Platonist ekol, bilincin önceliği nosyonunu kabul ederek işe başlar; bilincin mevcudiyetle olan ilşkisini ters çevirir: realitenin, bilincin içeriğine uymak zorunda olduğunu varsayar; çünkü, Platonistlerin öncülü şudur: herhangi bir nosyonun insan zihninde bulunması, realitede buna tekabül eden bir şeyin mevcudiyetini isbat eder. Fakat yine de, Platonist ekol, realiteye duyulan -Plato'dan sonra gittikçe azalmış- bir tür saygıyla işe başlamıştır denebilir: Platonistler'in, realiteyi, mistik bir yapı halinde tahrif etmelerindeki amaç; sübjektivizmlerini geçerli kılmak için, realitenin zoraki de olsa tasdikine ihtiyaç duyduklarını hissetmeleridir. Nominalist ekol ise; bilincin, mevcudiyet hakkında geçerli genellemeler yapma gücünü inkar biçiminde ortaya çıkan ampiristik aşağılık duygusuyla işe başlar; yani, realitenin her şey, bilincin hiçbir şey olduğu nosyonuyla işe başlar; ama, realitenin (mevcudiyetin) hiçbir tasdikine ihtiyaç duymayan bir sübjektivizme, realitenin "tiranlığından" özgürleşmiş bir bilince varır.

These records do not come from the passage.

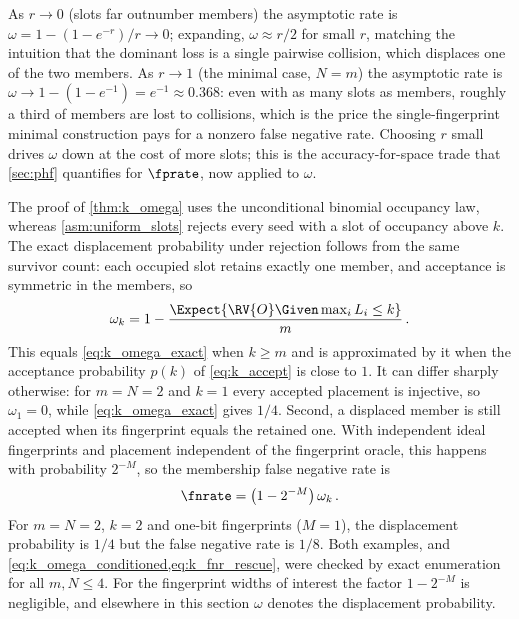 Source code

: \documentclass[ ../main.tex]{subfiles}
\begin{document}
\begin{remark}
\label{rem:omega_limits}
As $r \to 0$ (slots far outnumber members) the asymptotic rate is $\omega = 1 - (1-e^{-r})/r \to 0$; expanding, $\omega \approx r/2$ for small $r$, matching the intuition that the dominant loss is a single pairwise collision, which displaces one of the two members. As $r \to 1$ (the minimal case, $N = m$) the asymptotic rate is $\omega \to 1 - (1 - e^{-1}) = e^{-1} \approx 0.368$: even with as many slots as members, roughly a third of members are lost to collisions, which is the price the single-fingerprint minimal construction pays for a nonzero false negative rate. Choosing $r$ small drives $\omega$ down at the cost of more slots; this is the accuracy-for-space trade that \cref{sec:phf} quantifies for $\fprate$, now applied to $\omega$.
\end{remark}

\begin{remark}
\label{rem:k_omega_conditioned}
The proof of \cref{thm:k_omega} uses the unconditional binomial occupancy law, whereas \cref{asm:uniform_slots} rejects every seed with a slot of occupancy above $k$. The exact displacement probability under rejection follows from the same survivor count: each occupied slot retains exactly one member, and acceptance is symmetric in the members, so
\begin{equation}
\label{eq:k_omega_conditioned}
    \omega_k = 1 - \frac{\Expect{\RV{O} \Given \max_i L_i \le k}}{m}\,.
\end{equation}
This equals \cref{eq:k_omega_exact} when $k \ge m$ and is approximated by it when the acceptance probability $p(k)$ of \cref{eq:k_accept} is close to $1$. It can differ sharply otherwise: for $m = N = 2$ and $k = 1$ every accepted placement is injective, so $\omega_1 = 0$, while \cref{eq:k_omega_exact} gives $1/4$. Second, a displaced member is still accepted when its fingerprint equals the retained one. With independent ideal fingerprints and placement independent of the fingerprint oracle, this happens with probability $2^{-M}$, so the membership false negative rate is
\begin{equation}
\label{eq:k_fnr_rescue}
    \fnrate = \bigl(1 - 2^{-M}\bigr)\,\omega_k\,.
\end{equation}
For $m = N = 2$, $k = 2$ and one-bit fingerprints ($M = 1$), the displacement probability is $1/4$ but the false negative rate is $1/8$. Both examples, and \cref{eq:k_omega_conditioned,eq:k_fnr_rescue}, were checked by exact enumeration for all $m, N \le 4$. For the fingerprint widths of interest the factor $1 - 2^{-M}$ is negligible, and elsewhere in this section $\omega$ denotes the displacement probability.
\end{remark}
\end{document}
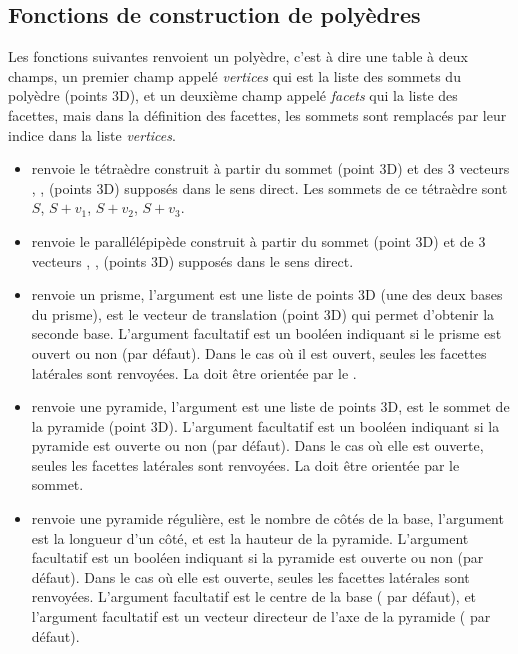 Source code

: \subsection{Fonctions de construction de polyèdres}

Les fonctions suivantes renvoient un polyèdre, c'est à dire une table à deux champs, un premier champ appelé \emph{vertices} qui est la liste des sommets du polyèdre (points 3D), et un deuxième champ appelé \emph{facets} qui la liste des facettes, mais dans la définition des facettes, les sommets sont remplacés par leur indice dans la liste \emph{vertices}.

\begin{itemize}
    \item {} renvoie le tétraèdre  construit à partir du sommet  (point 3D) et des 3 vecteurs , ,  (points 3D) supposés dans le sens direct. Les sommets de ce tétraèdre sont $S$, $S+v_1$, $S+v_2$, $S+v_3$.
    
    \item {} renvoie le parallélépipède construit à partir du sommet  (point 3D) et de 3 vecteurs , ,  (points 3D) supposés dans le sens direct.
    
    \item {} renvoie un prisme, l'argument  est une liste de points 3D (une des deux bases du prisme),  est le vecteur de translation (point 3D) qui permet d'obtenir la seconde base. L'argument facultatif  est un booléen indiquant si le prisme est ouvert ou non (\false par défaut). Dans le cas où il est ouvert, seules les facettes latérales sont renvoyées. La  doit être orientée par le .
    
    \item {} renvoie une pyramide, l'argument  est une liste de points 3D,  est le sommet de la pyramide (point 3D). L'argument facultatif  est un booléen indiquant si la pyramide est ouverte ou non (\false par défaut). Dans le cas où elle est ouverte, seules les facettes latérales sont renvoyées. La  doit être orientée par le sommet.
    
    \item {} renvoie une pyramide régulière,  est le nombre de côtés de la base, l'argument  est la longueur d'un côté, et  est la hauteur de la pyramide. L'argument facultatif  est un booléen indiquant si la pyramide est ouverte ou non (\false par défaut). Dans le cas où elle est ouverte, seules les facettes latérales sont renvoyées. L'argument facultatif  est le centre de la base ( par défaut), et l'argument facultatif  est un vecteur directeur de l'axe de la pyramide ( par défaut).
    

\end{itemize}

Bu irrasyonel ekollerden hiçbirinin anlayamadığı husus şudur: kavramlar, objektiftir: kavramlar, ne vahyedilmiş, ne de icat edilmiştir; kavramlar, realitedeki olgulara uygun olarak, insan bilinci tarafından üretilmiştir.


4.1.7 Aksiyomatik Kavramlar

Aksiyomlar: temel, aşikar bir gerçeği kimliklendiren önermelerdir. Fakat; önermeler, birincil değildir; yani, önermeler, kavramlar kullanarak yapılır. İnsan bilgisinin -her kavramın, her aksiyomun, her önermenin, her düşüncenin- temeli, aksiyomatik kavramlardan oluşur.
Bir aksiyomatik kavram:
a) Tahlil edilmesi mümkün olmayan -başka olgulara indirgenmesi veya bileşen parçalar halinde bölünmesi mümkün olmayan- birincil bir realite olgusunun kimliklendirilmesidir.
b) Bütün olgularda ve bütün bilgilerde, zımnen mevcuttur.
c) Bilgimizdeki temel veridir: doğrudan doğruya algılanır veya yaşanır; hiçbir isbat veya izah gerektirmez; ama, bütün isbat ve izahlar onun üzerine bina olur.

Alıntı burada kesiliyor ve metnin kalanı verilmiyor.